On a sunny, 30C-degree afternoon in Fiumicino, near Rome, residents of the airport town thought they were experiencing a sudden hail storm.
But when witness Paola Di Lazzaro looked outside, she saw “a storm of steel and iron,” she told Italian newspaper Il Messaggero. Hundreds of shards of incandescent metal were falling down to earth from a passing Boeing 787 Dreamliner jet bound for Los Angeles from the nearby international airport. They smashed car windows, set clothes on fire and damaged buildings, according to reports.
In London, 891 miles away, the news has injected new pain into a long-running headache for executives at Rolls-Royce, whose Trent 1000 engine model powered the jet.

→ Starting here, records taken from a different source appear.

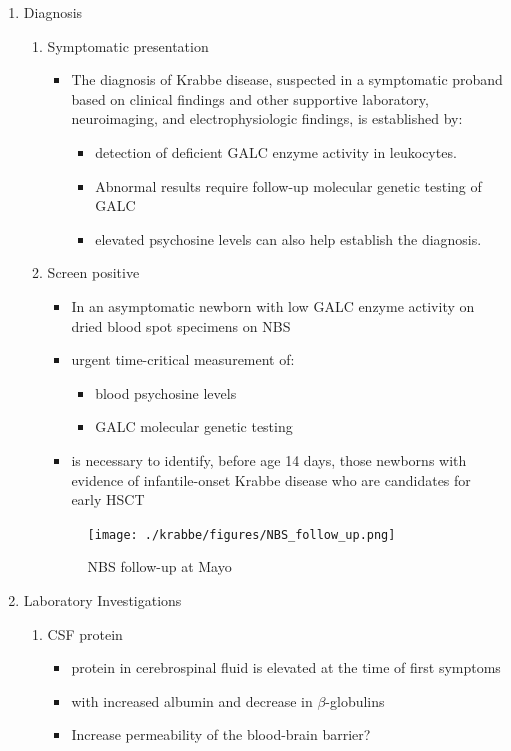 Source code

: \documentclass{scrartcl}
\begin{document}
\begin{enumerate}
\item Diagnosis
\label{sec:org28efd2e}
\begin{enumerate}
\item Symptomatic presentation
\label{sec:orgf619c3e}
\begin{itemize}
\item The diagnosis of Krabbe disease, suspected in a symptomatic proband
based on clinical findings and other supportive laboratory,
neuroimaging, and electrophysiologic findings, is established by:
\begin{itemize}
\item detection of deficient GALC enzyme activity in leukocytes.
\item Abnormal results require follow-up molecular genetic testing of GALC
\item elevated psychosine levels can also help establish the diagnosis.
\end{itemize}
\end{itemize}

\item Screen positive
\label{sec:org118929c}
\begin{itemize}
\item In an asymptomatic newborn with low GALC enzyme activity
on dried blood spot specimens on NBS
\item urgent time-critical measurement of:
\begin{itemize}
\item blood psychosine levels
\item GALC molecular genetic testing
\end{itemize}
\item is necessary to identify, before age 14 days, those newborns with
evidence of infantile-onset Krabbe disease who are candidates for
early HSCT
\end{itemize}

\begin{figure}[htbp]
\centering
\texttt{[image: ./krabbe/figures/NBS\_follow\_up.png]}
\caption{\label{fig:org6ed6d88}
NBS follow-up at Mayo}
\end{figure}
\end{enumerate}

\item Laboratory Investigations
\label{sec:org10fba50}

\begin{enumerate}
\item CSF protein
\label{sec:org5c19bba}
\begin{itemize}
\item protein in cerebrospinal fluid is elevated at the time of first symptoms
\item with increased albumin and decrease in \(\beta\)-globulins
\item Increase permeability of the blood-brain barrier?
\end{itemize}


\end{enumerate}
\end{enumerate}
\end{document}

The blue-chip firm, long seen as one of the jewels in the crown of Britain’s manufacturing industry, has been tussling with reliability issues in the engines for three years. Yesterday, that culminated in ratings agency Moody’s downgrading its outlook for the company from stable to negative. But where did it all begin?
The first signs of the Trent 1000 engine problem emerged in 2016, five years after the model launched. That summer, a routine inspection of jets operated by All Nippon Airways (ANA), Japan’s largest airline, found blades in five of the £34m-a-piece engine’s turbines had started cracking prematurely.
ANA replaced the engines of all 50 jets fitted with the Trent 1000, and Rolls-Royce acted swiftly to develop a more resilient part. It spent £170m fixing the problem in 2017, which was limited to the so-called Package C version of the engine.
But problems persisted and in mid-2018 emerged on the newer, so-called Package B version too, meaning one-in-ten of all engines Rolls-Royce had installed on commercial planes were exposed to the problem.
In its full-year results for 2018, the company said it expected the Trent 1000 repair programme to cost roughly £1.5bn in total, until 2021. Chief executive Warren East said “a significant portion” of that sum would involve compensating airlines whose flight schedules had been disrupted by the issue. These included British Airways, Virgin and ANA. At one stage in late 2018, 44 planes were stuck on the tarmac, out of service.
After another six months of issues, East committed £100m extra to fixing the problem last week, saying he hoped he would be able to draw a line under it in early 2020. “But I can’t guarantee that,” he told City A.M.
“It is still possible that there will be some other issue. These engines are complex interactive systems … you really are pushing the physics to the limit and there are always going to be some uncertainties.”
That was before what happened in Italy at the weekend.
For investors, it’s not pretty. It is arguably this issue which has most hampered Rolls-Royce from returning to a historic 2013 high of 1,271p. The firm closed yesterday at 752.6p, way down from 1,033p this time last year. CMC Markets analyst Michael Hewson told City A.M. the latest events would “also raise the question as to whether this malfunction was part of the same problem, or an entirely separate issue, related to the same engine”.
Fortunately, the faulty plane made a safe landing on Saturday. Even more miraculously, nobody below was harmed, apart from one 54-year-old man who was reportedly hit by a fragment but not badly hurt. He said he felt “lucky to be alive”.
But the incident will do little to reassure Rolls-Royce shareholders’ that they too will be home-and-dry in the imminent future.